There is perhaps no more difficult task set before soldiers than the
quiet execution of such a manoeuvre after the heat of a heavy action,
and none have performed it more magnificently than the veteran troop of
Harold.
When (luckily) all the orders had been finally distributed a great
tragedy marred the completeness of the day.
Just before the execution of this masterpiece of strategy, and as the
autumn sun was sinking, the inevitable price which war demands of all
its darlings was paid.
Harold himself, the artist of the great victory, fell. But we have no
reason to believe that his loss retarded the retrograding movement in
any degree. Men who create as Harold created have not their creations
spoilt by death.
* * * * *
The shameful history of the close of the campaign is familiar to every
schoolboy, and the military historian must be pardoned if he deals with
a purely civilian blunder in a few brief words.
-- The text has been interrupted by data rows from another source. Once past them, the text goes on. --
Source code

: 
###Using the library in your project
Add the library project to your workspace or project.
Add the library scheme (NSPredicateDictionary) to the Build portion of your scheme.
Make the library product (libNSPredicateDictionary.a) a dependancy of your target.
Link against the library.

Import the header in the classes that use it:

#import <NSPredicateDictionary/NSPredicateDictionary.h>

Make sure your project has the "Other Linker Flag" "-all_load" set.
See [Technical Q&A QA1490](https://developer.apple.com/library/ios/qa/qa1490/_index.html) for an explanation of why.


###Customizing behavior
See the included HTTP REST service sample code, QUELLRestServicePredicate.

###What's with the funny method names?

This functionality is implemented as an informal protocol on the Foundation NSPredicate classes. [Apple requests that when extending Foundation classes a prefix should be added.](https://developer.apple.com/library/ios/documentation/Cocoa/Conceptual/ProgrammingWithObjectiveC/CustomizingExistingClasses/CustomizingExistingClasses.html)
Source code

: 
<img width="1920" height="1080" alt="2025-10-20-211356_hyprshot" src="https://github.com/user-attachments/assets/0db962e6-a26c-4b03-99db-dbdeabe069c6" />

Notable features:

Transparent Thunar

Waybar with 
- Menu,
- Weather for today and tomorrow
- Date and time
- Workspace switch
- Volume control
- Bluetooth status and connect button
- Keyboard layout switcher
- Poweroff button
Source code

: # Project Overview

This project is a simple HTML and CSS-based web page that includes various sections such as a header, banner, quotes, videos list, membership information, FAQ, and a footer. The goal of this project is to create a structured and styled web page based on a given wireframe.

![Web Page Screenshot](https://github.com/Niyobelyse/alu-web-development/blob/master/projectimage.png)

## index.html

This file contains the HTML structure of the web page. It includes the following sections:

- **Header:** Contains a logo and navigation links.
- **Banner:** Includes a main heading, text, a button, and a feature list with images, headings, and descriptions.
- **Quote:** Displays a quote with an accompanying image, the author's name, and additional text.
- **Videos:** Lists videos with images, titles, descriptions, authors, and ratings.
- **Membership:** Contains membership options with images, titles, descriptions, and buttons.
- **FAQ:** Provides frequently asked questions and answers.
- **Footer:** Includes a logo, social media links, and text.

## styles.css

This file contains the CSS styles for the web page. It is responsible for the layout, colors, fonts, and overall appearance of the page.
Parliament interfered--as it always does--with what should have been a
matter for soldiers alone. Intrigues, bribery, or worse (with which the
military historian has no concern) ruined what had been, in the field,
one of the principal achievements of the Saxon arms. And William, who
could not count to hold his own against regular forces and who was
astonished to find himself free to retreat precipitately on Dover, was
still more astonished to find himself accepted a few weeks later after
an aimless march to the west and north by the politicians--or worse--at
Berkhampstead. He and England were equally astounded to find that a
broken and defeated invader could actually be accepted by the intriguers
at Westminster and crowned King of England as the price of a secret
bargain.
Such was the fruit of as great and successful an effort as ever Saxon
soldier made: the Battle of Senlac: for such--as I am now free to
reveal--was the true name of the field of action.
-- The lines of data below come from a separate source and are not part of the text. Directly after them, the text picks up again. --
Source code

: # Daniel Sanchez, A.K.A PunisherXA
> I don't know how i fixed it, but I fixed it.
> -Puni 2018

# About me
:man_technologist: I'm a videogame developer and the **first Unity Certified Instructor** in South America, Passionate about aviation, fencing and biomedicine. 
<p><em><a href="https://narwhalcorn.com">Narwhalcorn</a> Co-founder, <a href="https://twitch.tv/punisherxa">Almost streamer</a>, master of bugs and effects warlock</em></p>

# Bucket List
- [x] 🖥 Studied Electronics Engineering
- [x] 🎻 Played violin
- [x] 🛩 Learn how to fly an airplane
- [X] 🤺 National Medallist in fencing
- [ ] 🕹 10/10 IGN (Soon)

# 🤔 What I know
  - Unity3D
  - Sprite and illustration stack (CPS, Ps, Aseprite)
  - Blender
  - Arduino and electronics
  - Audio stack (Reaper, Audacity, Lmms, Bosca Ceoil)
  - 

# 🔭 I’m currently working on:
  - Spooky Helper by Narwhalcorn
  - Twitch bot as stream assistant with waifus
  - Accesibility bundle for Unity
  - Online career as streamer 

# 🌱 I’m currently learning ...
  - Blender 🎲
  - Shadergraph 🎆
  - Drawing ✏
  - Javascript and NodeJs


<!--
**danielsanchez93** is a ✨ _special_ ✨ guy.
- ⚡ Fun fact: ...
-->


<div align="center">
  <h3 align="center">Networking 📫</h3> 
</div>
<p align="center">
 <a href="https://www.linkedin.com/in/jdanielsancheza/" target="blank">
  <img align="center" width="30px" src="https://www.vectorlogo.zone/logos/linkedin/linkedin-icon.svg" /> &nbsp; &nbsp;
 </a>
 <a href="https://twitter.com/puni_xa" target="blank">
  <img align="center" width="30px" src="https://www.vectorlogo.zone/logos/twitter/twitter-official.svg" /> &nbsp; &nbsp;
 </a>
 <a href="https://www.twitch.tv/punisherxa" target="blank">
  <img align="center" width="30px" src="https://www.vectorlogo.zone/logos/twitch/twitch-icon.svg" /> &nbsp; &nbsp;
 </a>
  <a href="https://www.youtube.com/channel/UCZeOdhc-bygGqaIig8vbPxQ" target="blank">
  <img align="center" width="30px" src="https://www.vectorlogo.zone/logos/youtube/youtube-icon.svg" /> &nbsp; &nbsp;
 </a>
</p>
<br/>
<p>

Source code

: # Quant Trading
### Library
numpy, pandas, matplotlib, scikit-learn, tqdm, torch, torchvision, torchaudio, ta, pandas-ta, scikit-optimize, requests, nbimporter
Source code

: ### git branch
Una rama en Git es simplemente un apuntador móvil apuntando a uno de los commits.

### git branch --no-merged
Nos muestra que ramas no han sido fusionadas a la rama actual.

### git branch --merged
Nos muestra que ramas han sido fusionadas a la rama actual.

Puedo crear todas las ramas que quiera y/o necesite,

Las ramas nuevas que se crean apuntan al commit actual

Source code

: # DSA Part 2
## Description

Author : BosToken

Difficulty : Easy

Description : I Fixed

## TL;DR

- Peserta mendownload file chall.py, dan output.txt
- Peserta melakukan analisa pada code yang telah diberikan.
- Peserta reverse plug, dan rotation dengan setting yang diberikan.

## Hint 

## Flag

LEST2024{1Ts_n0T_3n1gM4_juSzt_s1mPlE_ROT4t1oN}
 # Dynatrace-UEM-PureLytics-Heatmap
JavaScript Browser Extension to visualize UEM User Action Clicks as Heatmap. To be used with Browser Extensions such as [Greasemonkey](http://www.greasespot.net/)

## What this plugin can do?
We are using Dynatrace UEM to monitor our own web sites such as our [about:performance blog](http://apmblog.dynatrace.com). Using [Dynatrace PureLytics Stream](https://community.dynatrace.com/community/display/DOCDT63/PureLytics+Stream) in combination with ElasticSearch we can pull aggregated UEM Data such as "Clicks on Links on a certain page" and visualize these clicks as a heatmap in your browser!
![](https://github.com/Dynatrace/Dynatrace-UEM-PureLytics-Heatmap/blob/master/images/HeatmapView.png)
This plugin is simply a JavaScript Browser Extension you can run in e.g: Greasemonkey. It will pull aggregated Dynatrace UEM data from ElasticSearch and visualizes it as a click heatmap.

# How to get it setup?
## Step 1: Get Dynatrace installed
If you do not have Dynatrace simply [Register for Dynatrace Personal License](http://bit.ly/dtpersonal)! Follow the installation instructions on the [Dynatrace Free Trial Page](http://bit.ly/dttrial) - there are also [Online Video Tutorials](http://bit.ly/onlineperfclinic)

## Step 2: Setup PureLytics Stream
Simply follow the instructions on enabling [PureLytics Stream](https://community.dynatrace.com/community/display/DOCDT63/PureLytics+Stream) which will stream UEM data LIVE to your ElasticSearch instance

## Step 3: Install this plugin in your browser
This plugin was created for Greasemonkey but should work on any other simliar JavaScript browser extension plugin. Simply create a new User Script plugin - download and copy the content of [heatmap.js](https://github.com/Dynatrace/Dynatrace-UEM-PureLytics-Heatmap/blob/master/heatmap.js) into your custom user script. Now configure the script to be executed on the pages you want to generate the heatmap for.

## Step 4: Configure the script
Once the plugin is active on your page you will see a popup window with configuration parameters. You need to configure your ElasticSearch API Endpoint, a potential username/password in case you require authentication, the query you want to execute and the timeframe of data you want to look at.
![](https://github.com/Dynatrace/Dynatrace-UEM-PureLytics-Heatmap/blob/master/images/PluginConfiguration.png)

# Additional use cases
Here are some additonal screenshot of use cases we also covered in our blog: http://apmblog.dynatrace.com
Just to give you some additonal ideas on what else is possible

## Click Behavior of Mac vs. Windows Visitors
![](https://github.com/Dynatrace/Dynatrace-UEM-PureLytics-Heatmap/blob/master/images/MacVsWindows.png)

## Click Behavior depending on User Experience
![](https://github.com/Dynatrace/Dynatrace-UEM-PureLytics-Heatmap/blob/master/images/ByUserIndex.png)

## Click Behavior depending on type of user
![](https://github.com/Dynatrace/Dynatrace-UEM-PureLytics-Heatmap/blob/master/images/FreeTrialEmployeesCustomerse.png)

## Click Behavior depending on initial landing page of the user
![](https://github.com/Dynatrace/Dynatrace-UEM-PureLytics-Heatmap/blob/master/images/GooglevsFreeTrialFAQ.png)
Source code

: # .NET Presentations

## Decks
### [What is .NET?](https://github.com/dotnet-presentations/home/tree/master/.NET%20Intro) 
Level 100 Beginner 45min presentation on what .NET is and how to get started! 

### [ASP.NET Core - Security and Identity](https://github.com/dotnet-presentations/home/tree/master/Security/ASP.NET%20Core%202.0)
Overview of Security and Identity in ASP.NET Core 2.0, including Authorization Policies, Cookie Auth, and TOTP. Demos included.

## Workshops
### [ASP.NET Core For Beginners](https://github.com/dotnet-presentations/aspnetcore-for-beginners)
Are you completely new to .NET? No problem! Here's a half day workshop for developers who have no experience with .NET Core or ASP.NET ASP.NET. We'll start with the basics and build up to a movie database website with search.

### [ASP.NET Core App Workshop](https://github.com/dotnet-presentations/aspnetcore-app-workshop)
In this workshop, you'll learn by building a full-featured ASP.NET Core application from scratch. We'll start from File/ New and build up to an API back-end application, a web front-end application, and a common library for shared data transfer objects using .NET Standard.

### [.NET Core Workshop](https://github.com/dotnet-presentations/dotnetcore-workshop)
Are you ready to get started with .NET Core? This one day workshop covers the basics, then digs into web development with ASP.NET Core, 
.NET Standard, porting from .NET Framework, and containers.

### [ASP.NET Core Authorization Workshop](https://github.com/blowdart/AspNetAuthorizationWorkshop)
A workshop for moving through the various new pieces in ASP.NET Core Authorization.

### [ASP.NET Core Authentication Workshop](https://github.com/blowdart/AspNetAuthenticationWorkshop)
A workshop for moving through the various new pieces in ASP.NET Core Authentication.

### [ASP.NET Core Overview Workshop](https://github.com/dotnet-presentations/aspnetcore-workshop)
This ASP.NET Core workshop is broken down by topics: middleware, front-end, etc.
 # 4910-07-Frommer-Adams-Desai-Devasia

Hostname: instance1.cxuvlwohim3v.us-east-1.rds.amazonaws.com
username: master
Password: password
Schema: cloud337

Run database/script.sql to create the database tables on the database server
The ineptitude or avarice of politicians had undone the work of
soldiers, and it is no wonder that the last of Harold's veterans, who
retired in disgust to impregnable fortresses in Ely, Arthur's Seat, and
Pudsey, are recorded to have gnashed their teeth and shed tears of
indignation at the dispatches from the metropolis. At Crecy they were to
be avenged.
The Roman Roads in Picardy
If a man were asked where he would find upon the map the sharpest
impress of Rome and of the memories of Rome, and where he would most
easily discover in a few days on foot the foundations upon which our
civilization still rests, he might, in proportion to his knowledge of
history and of Europe, be puzzled to reply. He might say that a week
along the wall from Tyne to Solway would be the answer; or a week in the
great Roman cities of Provence with their triumphal arches and their
vast arenas and their Roman stone cropping out everywhere: in old quays,
in ruined bridges, in the very pavement of the streets they use to-day,
and in the columns of their living churches.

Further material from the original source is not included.